Il y a eu des amis, qui l’ont accepté comme " auditeur " libre
des mois durant. Des cadavres identifiés au petit matin aux remontées à
contresens avec deux tons et gyrophares, il s’est baigné dans ce monde assez
longtemps pour que l’humanité apparaisse. Mes résistances de départ à le
suivre rue Louis-Blanc rencontrer ses copains flics sont tombées petit à petit,
j’ai compris que souvent ces commissaires divisionnaires font un boulot que
personne ne veut faire, comme des éboueurs...

Techniquement, les deux données principales du film étaient la présence de
Nathalie Baye et la cinquantaine de décors que nous avions à filmer, une
caméra ergonomique et silencieuse : la Moviecam compacte et la 5229 de
Kodak, pour laquelle je me suis personnellement battue avec Guy Manas à
l’époque, parce que la 18 est souvent trop dure pour les visages, une pellicule
plus douce dont je peux faire varier les temps de développement grâce à la
complicité d’Eclair, plus particulièrement de Gérard Savary, sont des outils
irremplaçables pour un film comme celui là.

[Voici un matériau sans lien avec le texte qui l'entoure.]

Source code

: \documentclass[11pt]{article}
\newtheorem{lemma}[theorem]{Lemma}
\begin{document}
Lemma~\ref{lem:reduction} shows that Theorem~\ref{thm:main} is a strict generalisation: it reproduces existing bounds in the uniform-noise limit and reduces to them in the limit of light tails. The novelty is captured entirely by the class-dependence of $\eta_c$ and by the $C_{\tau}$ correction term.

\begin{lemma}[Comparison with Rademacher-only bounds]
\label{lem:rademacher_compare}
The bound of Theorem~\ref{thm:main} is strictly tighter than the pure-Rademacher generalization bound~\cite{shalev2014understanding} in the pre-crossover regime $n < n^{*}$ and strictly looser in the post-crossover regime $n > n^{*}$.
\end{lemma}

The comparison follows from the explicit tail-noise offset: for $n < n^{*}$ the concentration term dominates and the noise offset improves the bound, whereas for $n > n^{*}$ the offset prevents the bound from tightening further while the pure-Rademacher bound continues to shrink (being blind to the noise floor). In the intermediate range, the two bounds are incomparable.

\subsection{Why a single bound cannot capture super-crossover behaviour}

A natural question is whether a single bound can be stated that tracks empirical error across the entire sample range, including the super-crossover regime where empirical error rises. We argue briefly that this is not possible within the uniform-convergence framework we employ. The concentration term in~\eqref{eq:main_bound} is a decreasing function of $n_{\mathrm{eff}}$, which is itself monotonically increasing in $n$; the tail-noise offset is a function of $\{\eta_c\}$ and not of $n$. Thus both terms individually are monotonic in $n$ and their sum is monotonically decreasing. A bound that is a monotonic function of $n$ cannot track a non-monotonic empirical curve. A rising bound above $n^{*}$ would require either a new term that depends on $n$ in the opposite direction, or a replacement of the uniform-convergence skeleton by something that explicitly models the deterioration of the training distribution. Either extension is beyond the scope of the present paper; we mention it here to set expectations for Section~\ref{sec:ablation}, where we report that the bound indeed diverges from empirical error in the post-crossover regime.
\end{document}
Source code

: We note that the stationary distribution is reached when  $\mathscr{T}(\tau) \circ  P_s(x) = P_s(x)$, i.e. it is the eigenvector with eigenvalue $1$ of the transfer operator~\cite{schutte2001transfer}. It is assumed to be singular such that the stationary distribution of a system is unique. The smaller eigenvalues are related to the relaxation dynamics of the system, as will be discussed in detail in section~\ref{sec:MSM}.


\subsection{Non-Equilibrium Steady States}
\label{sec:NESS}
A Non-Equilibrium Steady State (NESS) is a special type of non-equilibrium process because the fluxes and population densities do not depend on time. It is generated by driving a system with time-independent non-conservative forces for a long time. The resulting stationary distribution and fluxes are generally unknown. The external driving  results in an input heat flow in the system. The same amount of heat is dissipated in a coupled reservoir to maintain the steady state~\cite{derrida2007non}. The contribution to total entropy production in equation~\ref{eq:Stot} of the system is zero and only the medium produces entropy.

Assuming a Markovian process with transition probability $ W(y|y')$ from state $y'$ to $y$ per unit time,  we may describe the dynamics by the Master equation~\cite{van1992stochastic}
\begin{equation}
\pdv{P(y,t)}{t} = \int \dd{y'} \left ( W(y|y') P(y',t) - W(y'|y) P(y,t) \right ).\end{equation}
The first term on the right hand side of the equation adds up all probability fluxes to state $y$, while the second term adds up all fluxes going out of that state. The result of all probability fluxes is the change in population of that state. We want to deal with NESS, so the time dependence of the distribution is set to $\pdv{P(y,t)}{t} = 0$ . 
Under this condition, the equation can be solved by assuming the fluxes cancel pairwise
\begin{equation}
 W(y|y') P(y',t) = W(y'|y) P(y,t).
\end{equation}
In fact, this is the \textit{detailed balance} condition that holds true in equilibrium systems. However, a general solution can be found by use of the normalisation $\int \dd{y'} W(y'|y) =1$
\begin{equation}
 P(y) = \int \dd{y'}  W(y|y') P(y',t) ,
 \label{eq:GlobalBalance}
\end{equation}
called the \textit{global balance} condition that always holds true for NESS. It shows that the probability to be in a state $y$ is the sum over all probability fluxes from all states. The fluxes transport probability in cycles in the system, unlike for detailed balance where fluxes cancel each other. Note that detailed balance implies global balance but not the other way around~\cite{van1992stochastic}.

Un des investissements principaux à été la reconstitution de la deuxième DPJ,
plusieurs centaines de mètres carrés, qui reproduisent exactement les
bureaux de la rue Louis-Blanc grâce au travail d’Alain Tchillinguirian et de son
équipe et " prelightés " par la mienne : Emmanuel Demorgon, Thibaud Charles
et les autres, orgie de Kino Flo, ce qui nous permettait d’être très réactifs par
rapport à la lumière extérieure et stable en température de couleur. Les autres
décors posaient chacun un problème particulier auquel nous répondions à
chaque fois différemment, d’où des échanges fréquents de matériel avec TSF,
souplesse luxueuse que permet un tournage à Paris.

Enfin ce film ne serait pas ce qu’il est, et ne serait tout simplement pas, sans le
support, la patience, et je crois la tendresse de Nathalie Baye qui malgré son
allergie pour les flingues et les talkies-walkies (accessoires nécessaires des
flics) donne au commissaire Vaudieu quelque chose d’irremplaçable.. »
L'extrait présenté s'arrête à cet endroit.